Copy word for word, please, the lines of the entries below running from the one containing "d&c 是一种递归式解决问题的方法(思路)，使用 d&c" to the one containing "如果一个数组是已经排好序的数", both ends included.

Extracted information —

[Start of Attachment]

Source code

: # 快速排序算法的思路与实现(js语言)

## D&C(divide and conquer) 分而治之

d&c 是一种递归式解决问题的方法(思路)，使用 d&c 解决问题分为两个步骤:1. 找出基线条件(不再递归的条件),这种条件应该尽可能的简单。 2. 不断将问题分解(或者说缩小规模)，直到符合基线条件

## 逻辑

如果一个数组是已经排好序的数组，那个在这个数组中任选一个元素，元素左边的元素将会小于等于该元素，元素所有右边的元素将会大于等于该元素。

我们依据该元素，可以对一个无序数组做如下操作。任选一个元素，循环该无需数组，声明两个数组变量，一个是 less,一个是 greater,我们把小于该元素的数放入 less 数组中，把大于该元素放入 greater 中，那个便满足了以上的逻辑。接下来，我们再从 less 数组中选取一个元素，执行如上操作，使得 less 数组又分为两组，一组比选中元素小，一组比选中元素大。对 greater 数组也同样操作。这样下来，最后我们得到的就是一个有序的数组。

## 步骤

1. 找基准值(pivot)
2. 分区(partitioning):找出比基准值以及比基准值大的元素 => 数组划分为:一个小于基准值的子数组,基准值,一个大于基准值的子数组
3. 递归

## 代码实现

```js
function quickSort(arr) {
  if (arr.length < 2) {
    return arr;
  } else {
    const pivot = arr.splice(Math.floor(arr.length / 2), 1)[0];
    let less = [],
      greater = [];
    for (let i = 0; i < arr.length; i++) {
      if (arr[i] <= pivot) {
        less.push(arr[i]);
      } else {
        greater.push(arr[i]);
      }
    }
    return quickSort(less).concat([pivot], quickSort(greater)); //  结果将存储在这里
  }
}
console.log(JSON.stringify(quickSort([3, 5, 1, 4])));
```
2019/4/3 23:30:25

[End of Attachment]

Exercise result —
d&c 是一种递归式解决问题的方法(思路)，使用 d&c 解决问题分为两个步骤:1. 找出基线条件(不再递归的条件),这种条件应该尽可能的简单。 2. 不断将问题分解(或者说缩小规模)，直到符合基线条件

## 逻辑

如果一个数组是已经排好序的数组，那个在这个数组中任选一个元素，元素左边的元素将会小于等于该元素，元素所有右边的元素将会大于等于该元素。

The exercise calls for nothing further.